The outcome left Boston coach Claude Julien frustrated.
"At the end of the night the results weren't the ones we wanted," Julien said. "When you shoot 45 shots on net, you would expect your team to get more than one goal so there's obviously some areas that we're not happy with."
While the Bruins were firing shots from all angles, Holtby and the Capitals' defense combined forces to keep Boston from getting many second chances. Tyler Seguin had one great rebound opportunity in the second period, but otherwise the Bruins were mostly one-and-done.
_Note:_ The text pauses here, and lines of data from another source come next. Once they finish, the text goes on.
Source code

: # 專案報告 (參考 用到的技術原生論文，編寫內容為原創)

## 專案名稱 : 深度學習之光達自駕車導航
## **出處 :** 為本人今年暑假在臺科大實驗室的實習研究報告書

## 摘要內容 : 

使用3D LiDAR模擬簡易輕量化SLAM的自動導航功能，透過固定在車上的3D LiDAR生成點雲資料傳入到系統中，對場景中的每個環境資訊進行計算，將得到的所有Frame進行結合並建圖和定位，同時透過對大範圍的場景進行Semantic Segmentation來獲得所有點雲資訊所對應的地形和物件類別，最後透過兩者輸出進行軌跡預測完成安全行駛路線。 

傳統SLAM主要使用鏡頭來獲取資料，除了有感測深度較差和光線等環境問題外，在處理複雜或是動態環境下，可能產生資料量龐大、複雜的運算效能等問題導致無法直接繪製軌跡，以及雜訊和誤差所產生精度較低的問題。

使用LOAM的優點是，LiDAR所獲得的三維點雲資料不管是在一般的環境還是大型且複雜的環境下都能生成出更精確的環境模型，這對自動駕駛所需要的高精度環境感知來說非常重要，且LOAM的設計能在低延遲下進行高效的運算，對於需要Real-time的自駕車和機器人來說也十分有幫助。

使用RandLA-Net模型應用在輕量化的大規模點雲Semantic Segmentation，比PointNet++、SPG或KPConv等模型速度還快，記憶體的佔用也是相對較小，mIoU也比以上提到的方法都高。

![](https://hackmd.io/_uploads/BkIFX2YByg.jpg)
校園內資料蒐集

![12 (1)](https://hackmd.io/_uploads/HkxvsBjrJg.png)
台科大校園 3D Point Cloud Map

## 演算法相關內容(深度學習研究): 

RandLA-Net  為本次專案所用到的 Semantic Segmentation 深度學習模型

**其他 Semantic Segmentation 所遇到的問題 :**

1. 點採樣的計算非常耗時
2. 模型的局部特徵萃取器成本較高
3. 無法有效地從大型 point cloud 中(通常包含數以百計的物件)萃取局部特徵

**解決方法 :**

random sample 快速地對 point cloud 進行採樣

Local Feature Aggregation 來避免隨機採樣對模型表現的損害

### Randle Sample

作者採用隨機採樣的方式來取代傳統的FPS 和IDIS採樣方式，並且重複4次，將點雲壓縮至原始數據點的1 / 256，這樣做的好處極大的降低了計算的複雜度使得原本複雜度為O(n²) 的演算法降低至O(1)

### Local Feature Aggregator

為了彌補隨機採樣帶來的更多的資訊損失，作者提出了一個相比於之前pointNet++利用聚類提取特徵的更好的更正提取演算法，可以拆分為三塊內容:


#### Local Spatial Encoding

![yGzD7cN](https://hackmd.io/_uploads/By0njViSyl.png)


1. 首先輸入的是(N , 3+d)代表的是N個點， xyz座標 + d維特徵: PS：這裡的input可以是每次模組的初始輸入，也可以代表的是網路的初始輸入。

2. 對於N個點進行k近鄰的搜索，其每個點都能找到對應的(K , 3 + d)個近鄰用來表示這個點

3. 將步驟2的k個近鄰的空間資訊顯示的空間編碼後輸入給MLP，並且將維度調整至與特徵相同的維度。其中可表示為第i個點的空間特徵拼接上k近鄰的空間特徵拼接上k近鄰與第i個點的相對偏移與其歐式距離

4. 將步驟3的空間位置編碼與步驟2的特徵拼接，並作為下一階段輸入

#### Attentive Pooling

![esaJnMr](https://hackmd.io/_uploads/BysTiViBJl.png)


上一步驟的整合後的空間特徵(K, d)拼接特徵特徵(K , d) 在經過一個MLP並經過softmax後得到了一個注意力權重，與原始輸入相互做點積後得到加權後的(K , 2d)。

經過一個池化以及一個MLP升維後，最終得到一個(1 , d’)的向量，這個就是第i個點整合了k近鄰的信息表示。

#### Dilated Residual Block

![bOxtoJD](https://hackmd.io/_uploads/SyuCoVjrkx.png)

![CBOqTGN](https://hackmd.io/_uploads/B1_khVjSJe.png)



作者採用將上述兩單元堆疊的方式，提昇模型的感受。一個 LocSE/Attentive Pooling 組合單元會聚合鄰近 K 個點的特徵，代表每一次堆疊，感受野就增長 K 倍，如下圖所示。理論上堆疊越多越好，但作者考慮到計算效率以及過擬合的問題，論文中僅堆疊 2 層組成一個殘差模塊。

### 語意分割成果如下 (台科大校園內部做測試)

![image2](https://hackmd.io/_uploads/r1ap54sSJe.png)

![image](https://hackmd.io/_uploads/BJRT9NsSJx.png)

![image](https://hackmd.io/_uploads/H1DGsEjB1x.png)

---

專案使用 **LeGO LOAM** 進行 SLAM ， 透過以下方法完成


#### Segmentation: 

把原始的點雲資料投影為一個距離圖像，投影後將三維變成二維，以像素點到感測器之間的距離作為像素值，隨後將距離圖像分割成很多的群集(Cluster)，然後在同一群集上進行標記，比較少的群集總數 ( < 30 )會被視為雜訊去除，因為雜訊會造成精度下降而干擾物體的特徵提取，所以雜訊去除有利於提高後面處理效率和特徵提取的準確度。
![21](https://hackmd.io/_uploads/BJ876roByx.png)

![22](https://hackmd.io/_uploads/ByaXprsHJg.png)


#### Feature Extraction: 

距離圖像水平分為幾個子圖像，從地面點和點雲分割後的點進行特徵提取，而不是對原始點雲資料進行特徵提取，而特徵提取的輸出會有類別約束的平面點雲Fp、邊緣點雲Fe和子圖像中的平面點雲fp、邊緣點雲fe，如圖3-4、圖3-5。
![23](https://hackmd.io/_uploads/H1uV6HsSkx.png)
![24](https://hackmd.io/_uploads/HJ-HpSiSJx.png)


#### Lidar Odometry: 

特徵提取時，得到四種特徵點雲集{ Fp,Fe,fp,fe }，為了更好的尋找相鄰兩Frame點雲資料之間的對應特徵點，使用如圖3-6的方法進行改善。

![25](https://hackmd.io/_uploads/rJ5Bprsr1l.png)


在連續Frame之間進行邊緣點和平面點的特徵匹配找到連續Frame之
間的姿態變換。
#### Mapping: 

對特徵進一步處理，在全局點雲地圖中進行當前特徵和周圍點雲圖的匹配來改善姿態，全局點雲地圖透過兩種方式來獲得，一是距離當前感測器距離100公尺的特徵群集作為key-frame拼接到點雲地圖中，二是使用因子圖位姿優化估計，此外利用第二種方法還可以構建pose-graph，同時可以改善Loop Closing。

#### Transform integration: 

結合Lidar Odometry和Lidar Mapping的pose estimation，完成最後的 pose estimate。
"It's big," Holtby said of his rebound control. "I think that was one of their goals today. They threw a lot off the wing to my far pad and far blocker, even some creative ones. The one guy just kind of floated one to my blocker. I had nowhere to put it but in a guy's body. That's an NHL play. My job is to deal with those rebounds and today I thought I did a good job."
Johansson put Washington in front on the first shot of the game just 82 seconds after the opening faceoff. Alex Ovechkin hit Boston's Zdeno Chara at the left point, then collided with Andrew Ference at the right point, and the Capitals ended up with a 2-on-1 against forward Brian Rolston because both defensemen were caught out of position. Laich patiently waited before feeding Johansson for his first goal of the series.
Laich now has seven points in his past six games, the most on the team. Just before the first game in that stretch, he caused a bit of a stir by guaranteeing the Capitals would make the playoffs before a game against the Florida Panthers that was essentially a must-win.
"[Ovechkin] hit Chara and that helped get Brooks the puck. I think their D was a little bit on his heels and Brooks made a great play," Johansson said. "I just tried to get it in the net. ... I just closed my eyes and shot."
Rich Peverley evened the score at 13:12 of the period. Ovechkin slipped with the puck in the offensive zone and defenseman Dennis Wideman got caught sliding down from the point, so the Bruins went the other way on a 3-on-1. Peverley waited for Holtby to commit to guarding the near post and slipped a shot through his legs as he slid over.
"That first goal, like [assistant goaltender coach Olaf Kolzig] was saying, that's one I know I can have, I know I can stop," Holtby said. "My goal going into the second period, especially after that goal, was to make sure I'm giving myself the right chance to make saves and to be more patient. I wasn't patient on that first goal. That's one of the things I've just learned over the years is realize what you did wrong and try to fix it and you're done with it. You're moving on."
Boston finished the opening period with a 14-3 advantage in shots and continued to pressure the Capitals in the first half of the second period. Most of the final 20 minutes were spent at Holtby's end of the ice. Still, the rookie goaltender didn't waver, and Washington turned this best-of-seven marathon into a best-of-three sprint despite missing its top center.
"We had some chances but ... it's not good enough," Bergeron said. "We need to make sure we find ways to create some havoc there but also find the rebounds. I think we're there, we're around the net area. It's not that we're not going, it's more than we don't find the loose pucks."